_EXERCISE INSTRUCTIONS_
Filter the entries below, keeping every line that has the word "부정적인".

***** SOURCE MATERIAL

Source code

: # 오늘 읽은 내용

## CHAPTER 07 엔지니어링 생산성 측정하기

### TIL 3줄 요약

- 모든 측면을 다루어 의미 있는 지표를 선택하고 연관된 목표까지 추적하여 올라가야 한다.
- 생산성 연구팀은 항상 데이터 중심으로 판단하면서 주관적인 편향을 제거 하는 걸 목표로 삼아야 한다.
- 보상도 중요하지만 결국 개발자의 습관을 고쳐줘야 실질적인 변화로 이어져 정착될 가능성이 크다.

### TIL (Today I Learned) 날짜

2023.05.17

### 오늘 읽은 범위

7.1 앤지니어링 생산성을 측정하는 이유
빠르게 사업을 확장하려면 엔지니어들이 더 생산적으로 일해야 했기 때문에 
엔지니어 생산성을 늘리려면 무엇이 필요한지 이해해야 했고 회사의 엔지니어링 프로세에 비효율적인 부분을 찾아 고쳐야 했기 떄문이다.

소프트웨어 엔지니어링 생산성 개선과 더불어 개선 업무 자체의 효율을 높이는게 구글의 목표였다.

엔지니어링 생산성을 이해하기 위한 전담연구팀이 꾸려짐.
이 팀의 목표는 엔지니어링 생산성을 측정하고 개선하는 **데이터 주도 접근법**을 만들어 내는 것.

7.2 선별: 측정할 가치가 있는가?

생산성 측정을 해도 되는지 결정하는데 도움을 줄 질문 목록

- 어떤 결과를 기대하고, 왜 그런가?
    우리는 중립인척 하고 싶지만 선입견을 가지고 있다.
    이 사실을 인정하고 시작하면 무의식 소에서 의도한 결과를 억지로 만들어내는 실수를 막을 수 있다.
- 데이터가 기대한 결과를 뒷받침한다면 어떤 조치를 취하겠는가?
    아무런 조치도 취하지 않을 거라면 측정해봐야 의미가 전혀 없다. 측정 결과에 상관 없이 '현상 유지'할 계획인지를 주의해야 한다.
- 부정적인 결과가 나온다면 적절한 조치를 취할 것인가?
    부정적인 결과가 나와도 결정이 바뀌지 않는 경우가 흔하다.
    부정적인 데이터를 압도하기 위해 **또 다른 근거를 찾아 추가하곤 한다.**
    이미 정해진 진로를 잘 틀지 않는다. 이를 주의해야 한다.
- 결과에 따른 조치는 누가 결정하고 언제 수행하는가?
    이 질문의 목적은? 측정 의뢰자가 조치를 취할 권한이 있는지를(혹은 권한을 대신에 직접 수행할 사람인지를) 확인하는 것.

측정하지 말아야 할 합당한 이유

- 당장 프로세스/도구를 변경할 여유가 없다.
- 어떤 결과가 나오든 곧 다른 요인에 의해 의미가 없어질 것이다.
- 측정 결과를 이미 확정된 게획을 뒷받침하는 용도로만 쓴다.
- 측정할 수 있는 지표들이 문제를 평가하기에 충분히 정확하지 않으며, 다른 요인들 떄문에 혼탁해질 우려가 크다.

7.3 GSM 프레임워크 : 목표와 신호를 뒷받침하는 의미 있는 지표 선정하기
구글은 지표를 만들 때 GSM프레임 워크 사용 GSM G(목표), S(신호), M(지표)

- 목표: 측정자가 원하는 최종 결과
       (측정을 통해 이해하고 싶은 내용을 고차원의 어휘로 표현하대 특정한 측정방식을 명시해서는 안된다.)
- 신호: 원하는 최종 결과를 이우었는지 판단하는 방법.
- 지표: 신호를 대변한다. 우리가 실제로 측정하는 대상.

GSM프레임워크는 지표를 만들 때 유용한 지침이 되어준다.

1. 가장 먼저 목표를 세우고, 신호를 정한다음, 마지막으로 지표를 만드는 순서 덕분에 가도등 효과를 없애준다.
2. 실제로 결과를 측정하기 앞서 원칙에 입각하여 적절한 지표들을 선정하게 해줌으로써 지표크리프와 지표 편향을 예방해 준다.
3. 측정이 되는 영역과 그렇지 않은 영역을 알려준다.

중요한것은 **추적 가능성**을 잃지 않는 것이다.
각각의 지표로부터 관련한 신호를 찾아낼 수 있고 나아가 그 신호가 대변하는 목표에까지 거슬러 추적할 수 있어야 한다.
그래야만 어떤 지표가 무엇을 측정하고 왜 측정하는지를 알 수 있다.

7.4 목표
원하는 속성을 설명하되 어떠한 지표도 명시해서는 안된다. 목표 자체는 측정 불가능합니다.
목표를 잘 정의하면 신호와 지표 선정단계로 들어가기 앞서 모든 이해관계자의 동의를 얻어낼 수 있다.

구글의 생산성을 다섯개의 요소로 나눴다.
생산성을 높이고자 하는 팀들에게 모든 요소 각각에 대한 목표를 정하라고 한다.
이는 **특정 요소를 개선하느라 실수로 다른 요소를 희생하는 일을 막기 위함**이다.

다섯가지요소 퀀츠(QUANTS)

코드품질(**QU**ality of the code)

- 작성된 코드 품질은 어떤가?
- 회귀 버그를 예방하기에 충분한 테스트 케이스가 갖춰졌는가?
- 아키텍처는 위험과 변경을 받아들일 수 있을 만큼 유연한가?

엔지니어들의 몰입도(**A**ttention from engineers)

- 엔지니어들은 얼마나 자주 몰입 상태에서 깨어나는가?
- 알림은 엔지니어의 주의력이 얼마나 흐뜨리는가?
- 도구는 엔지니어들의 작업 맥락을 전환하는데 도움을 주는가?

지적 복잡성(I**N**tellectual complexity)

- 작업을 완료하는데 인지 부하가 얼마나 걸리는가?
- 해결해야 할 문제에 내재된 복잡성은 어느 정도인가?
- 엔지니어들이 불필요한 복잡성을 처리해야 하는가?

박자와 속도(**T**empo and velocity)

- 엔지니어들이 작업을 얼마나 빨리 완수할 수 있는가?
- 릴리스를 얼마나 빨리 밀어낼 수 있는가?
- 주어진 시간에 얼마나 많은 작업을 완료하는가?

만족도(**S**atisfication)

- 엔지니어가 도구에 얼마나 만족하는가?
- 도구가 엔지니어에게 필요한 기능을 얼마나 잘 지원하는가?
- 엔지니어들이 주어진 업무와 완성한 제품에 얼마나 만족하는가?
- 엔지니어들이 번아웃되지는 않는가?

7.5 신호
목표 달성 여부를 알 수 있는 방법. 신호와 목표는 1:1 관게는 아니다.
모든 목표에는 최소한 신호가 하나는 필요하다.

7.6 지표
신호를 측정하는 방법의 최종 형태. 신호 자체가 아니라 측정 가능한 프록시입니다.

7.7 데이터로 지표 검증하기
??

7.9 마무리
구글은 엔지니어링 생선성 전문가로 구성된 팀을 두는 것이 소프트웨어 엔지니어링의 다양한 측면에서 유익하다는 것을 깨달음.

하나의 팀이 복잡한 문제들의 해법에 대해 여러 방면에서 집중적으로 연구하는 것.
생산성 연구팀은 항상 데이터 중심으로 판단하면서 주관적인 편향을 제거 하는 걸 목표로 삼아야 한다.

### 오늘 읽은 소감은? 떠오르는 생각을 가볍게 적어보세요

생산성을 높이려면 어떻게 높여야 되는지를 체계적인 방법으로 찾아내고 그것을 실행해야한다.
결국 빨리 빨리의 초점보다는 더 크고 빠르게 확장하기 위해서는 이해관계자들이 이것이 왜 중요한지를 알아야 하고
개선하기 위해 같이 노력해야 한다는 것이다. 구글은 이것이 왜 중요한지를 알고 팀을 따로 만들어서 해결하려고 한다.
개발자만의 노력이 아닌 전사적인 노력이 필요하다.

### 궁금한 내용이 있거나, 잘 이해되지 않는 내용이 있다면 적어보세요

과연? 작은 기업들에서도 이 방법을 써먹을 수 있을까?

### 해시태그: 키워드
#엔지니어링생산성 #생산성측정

**********

_RESPONSE_
- 부정적인 결과가 나온다면 적절한 조치를 취할 것인가?
    부정적인 결과가 나와도 결정이 바뀌지 않는 경우가 흔하다.
    부정적인 데이터를 압도하기 위해 **또 다른 근거를 찾아 추가하곤 한다.**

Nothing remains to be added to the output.